Varias imágenes y una viñeta, que todos hemos podido ver estos días, resumen, a mi entender, los muy extraños tiempos que estamos viviendo. Primero trataré de describirlas; después, expondré las ideas que me sugieren.

Dos mocetones de 23 años posan, con una amplia sonrisa —afortunados ellos; muy pocos coetáneos suyos, si están serenos, pueden mostrar similar satisfacción— tras vender, por diez millones de euros, la ´empresa´ que montaron a los 17 años dedicada a facilitar la descarga o la visión on line, gratis, de contenidos audiovisuales, es decir, series de televisión y películas hechas por otros. Un enorme transatlántico permanece tumbado cerca de una pequeña isla del mar Tirreno tras impactar contra unas rocas que nadie supo detectar a tiempo, un hecho que ha costado la vida a un número aún no determinado de personas y, quizás, una catástrofe ecológica más en el Mediterráneo. Un juez español, sentado en el banquillo de los acusados, con toga y puñetas, en la vista oral del primero de una serie de juicios a los que poderosos colegas suyos le han abocado, fotografiado por un aluvión de cámaras, muchas de ellas de medios extranjeros que, como dice David Trueba, «solo vienen a España a San Fermín y a la tomatina de Buñol», que han acudido ahora en masa, extrañados de que juzguen a un magistrado de prestigio internacional antes que a los presuntos corruptos a los que tuvo la mala idea de perseguir.
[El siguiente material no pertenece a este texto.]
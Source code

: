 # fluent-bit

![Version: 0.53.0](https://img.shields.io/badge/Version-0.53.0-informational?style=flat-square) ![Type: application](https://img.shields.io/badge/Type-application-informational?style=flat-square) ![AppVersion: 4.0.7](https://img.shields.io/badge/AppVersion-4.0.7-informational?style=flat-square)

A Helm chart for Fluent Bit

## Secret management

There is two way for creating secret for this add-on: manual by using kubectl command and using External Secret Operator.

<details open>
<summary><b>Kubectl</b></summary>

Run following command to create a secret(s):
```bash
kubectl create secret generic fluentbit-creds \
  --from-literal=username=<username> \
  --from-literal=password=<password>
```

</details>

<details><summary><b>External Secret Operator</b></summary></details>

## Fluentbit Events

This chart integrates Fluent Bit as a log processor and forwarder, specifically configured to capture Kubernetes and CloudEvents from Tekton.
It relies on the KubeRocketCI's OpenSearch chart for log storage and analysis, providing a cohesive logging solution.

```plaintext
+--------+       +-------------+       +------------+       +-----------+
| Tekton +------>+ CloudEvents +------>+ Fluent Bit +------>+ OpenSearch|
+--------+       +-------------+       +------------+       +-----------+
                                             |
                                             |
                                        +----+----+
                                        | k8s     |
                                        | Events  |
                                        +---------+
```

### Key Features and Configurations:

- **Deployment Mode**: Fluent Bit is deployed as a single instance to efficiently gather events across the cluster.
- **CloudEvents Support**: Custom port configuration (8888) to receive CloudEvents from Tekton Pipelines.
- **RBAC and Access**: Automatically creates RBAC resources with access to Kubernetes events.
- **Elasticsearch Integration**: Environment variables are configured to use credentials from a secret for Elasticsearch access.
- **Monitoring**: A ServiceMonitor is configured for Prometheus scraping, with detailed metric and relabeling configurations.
Finalmente, la viñeta, de El Roto, muestra a un magnate que baja de una limusina y le dice a una indigente que se le ha acercado en actitud pedigüeña: «Pague usted al chófer», a lo que ella responde, sumisa: «Muchas gracias, señorito".

Todo es una metáfora del zeitgeist, el ´clima cultural e intelectual´ de nuestra era. Si lo usara, me quitaría el sombrero ante los autores, generosamente retribuidos a nuestra costa, de las milongas que nos han hecho tragar. Miedosos y apáticos, paralizados, achacamos todos nuestros males a unos pocos chivos expiatorios —Zapatero, inmigrantes, beneficiarios del PER...—, y no solo aceptamos las exacciones a las que, en aplicación del dogma de que no hay otra opción, nos someten quienes nos convencieron, sin aval previo alguno, de que nos iban a sacar de ésta, sino que les damos las gracias como la vagabunda de El Roto al ´señorito´ de la limusina.
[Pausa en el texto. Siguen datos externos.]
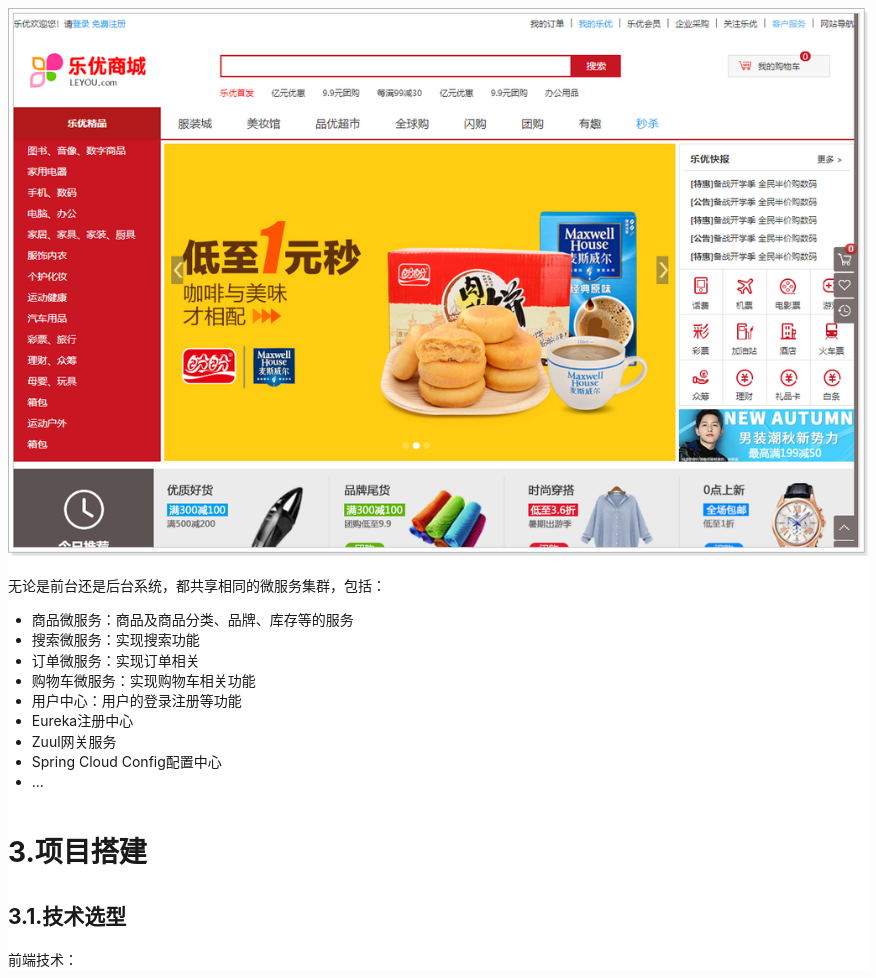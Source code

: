   ![1525704277126](/assets/1525704277126.png)



无论是前台还是后台系统，都共享相同的微服务集群，包括：

- 商品微服务：商品及商品分类、品牌、库存等的服务
- 搜索微服务：实现搜索功能
- 订单微服务：实现订单相关
- 购物车微服务：实现购物车相关功能
- 用户中心：用户的登录注册等功能
- Eureka注册中心
- Zuul网关服务
- Spring Cloud Config配置中心
- ...





# 3.项目搭建

## 3.1.技术选型

前端技术：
Y así, asumimos que triunfen unos despabilados (aquellos mozalbetes) que se han lucrado robando la propiedad intelectual de otros y destrozando, junto a otros como ellos, unas industrias —la audiovisual, la discográfica, ¿la editorial?— que empleaban a mucha gente. Y compramos su coartada, la de que sirven al «sagrado derecho al libre acceso a la cultura gratuita». Todo sería más defendible si admitiéramos, con igual comprensión, en un país con más de 60.000 desahucios el año pasado —un 15% más que el anterior— la ocupación de casas. Porque si es sagrado ese derecho ¿no debería serlo mucho más el derecho, sancionado por la Constitución, a una vivienda digna? ¿Por qué entrar a saco en la propiedad intelectual y no en la catastral, pese a que, en muchos casos, el origen de ésta es ancestral —a los duquesitos de Alba les tocará un enorme patrimonio que, desde hace siglos, disfruta su familia— y a que nadie ha fijado para estos herederos, a diferencia de los de la propiedad intelectual, una fecha tope de transmisión?

¿Y lo del Costa Concordia? ¿Hay algo que retrate mejor lo que ocurre en uno de los países hasta ahora punteros del G-8 que el naufragio de un barco que transporta más de 4.000 personas, cuya tripulación, mal pagada y peor entrenada, no supo, durante más de dos horas, poner a salvo no ya a sus pasajeros sino casi tampoco a sí misma, y cuyo capitán puso pies en polvorosa a las primeras de cambio? Y qué decir del empeño en echar a Garzón de la judicatura a cómo dé lugar. Garzón no es, desde luego, el santo que él cree ser; en su trayectoria ha dado motivos sobrados para ser sancionado, pero entonces casi le beatifican. Que haya sido ahora, justo tras de que se le ocurriera poner cerco a unos tipos que, en connivencia con gobernantes de varias Comunidades autónomas —una de ellas la valenciana, la que más deuda tiene, unos 62.000 millones de euros, de España—, se hicieron de oro a costa del erario público, cuando los mismos que le jaleaban le montan hasta tres autos de fe, huele peor que la Dinamarca de Hamlet.